--- Given data Enclosed Below ---

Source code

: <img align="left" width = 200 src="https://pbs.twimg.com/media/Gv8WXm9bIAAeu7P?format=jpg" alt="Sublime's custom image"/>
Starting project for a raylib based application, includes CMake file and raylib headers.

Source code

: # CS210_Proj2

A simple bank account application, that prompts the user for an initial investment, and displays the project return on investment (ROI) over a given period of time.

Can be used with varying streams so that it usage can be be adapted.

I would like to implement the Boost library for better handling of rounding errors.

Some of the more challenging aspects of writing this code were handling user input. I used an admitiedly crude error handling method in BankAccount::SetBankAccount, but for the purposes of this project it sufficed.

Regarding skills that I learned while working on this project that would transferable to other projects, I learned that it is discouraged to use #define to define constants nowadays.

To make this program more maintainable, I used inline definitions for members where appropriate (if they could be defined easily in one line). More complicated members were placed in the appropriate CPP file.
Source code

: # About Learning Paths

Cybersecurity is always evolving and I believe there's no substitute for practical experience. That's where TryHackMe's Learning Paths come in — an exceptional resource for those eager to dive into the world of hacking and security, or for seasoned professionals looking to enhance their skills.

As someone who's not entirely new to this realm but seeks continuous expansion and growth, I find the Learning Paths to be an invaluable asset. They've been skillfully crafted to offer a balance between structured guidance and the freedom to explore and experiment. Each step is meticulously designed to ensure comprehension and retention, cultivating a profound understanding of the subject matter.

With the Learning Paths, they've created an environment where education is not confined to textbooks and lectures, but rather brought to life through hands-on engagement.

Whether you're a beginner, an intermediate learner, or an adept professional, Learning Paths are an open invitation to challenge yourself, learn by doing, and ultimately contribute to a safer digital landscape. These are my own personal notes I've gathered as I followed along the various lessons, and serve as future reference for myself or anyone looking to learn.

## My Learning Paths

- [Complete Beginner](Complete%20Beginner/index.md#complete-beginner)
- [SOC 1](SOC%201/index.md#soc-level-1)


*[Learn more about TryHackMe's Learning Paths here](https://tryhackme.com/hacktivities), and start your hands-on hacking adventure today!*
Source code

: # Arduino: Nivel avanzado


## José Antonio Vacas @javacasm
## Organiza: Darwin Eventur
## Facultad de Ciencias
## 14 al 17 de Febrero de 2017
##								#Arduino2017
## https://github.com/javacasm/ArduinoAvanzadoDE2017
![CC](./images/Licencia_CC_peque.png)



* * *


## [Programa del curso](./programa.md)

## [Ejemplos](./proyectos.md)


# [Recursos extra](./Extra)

--- End of Enclosed Given data ---

Problem statement:
All records above are to be returned exactly as given.

Result for this task:
Source code

: <img align="left" width = 200 src="https://pbs.twimg.com/media/Gv8WXm9bIAAeu7P?format=jpg" alt="Sublime's custom image"/>
Starting project for a raylib based application, includes CMake file and raylib headers.

Source code

: # CS210_Proj2

A simple bank account application, that prompts the user for an initial investment, and displays the project return on investment (ROI) over a given period of time.

Can be used with varying streams so that it usage can be be adapted.

I would like to implement the Boost library for better handling of rounding errors.

Some of the more challenging aspects of writing this code were handling user input. I used an admitiedly crude error handling method in BankAccount::SetBankAccount, but for the purposes of this project it sufficed.

Regarding skills that I learned while working on this project that would transferable to other projects, I learned that it is discouraged to use #define to define constants nowadays.

To make this program more maintainable, I used inline definitions for members where appropriate (if they could be defined easily in one line). More complicated members were placed in the appropriate CPP file.
Source code

: # About Learning Paths

Cybersecurity is always evolving and I believe there's no substitute for practical experience. That's where TryHackMe's Learning Paths come in — an exceptional resource for those eager to dive into the world of hacking and security, or for seasoned professionals looking to enhance their skills.

As someone who's not entirely new to this realm but seeks continuous expansion and growth, I find the Learning Paths to be an invaluable asset. They've been skillfully crafted to offer a balance between structured guidance and the freedom to explore and experiment. Each step is meticulously designed to ensure comprehension and retention, cultivating a profound understanding of the subject matter.

With the Learning Paths, they've created an environment where education is not confined to textbooks and lectures, but rather brought to life through hands-on engagement.

Whether you're a beginner, an intermediate learner, or an adept professional, Learning Paths are an open invitation to challenge yourself, learn by doing, and ultimately contribute to a safer digital landscape. These are my own personal notes I've gathered as I followed along the various lessons, and serve as future reference for myself or anyone looking to learn.

## My Learning Paths

- [Complete Beginner](Complete%20Beginner/index.md#complete-beginner)
- [SOC 1](SOC%201/index.md#soc-level-1)


*[Learn more about TryHackMe's Learning Paths here](https://tryhackme.com/hacktivities), and start your hands-on hacking adventure today!*
Source code

: # Arduino: Nivel avanzado


## José Antonio Vacas @javacasm
## Organiza: Darwin Eventur
## Facultad de Ciencias
## 14 al 17 de Febrero de 2017
##								#Arduino2017
## https://github.com/javacasm/ArduinoAvanzadoDE2017
![CC](./images/Licencia_CC_peque.png)



* * *


## [Programa del curso](./programa.md)

## [Ejemplos](./proyectos.md)


# [Recursos extra](./Extra)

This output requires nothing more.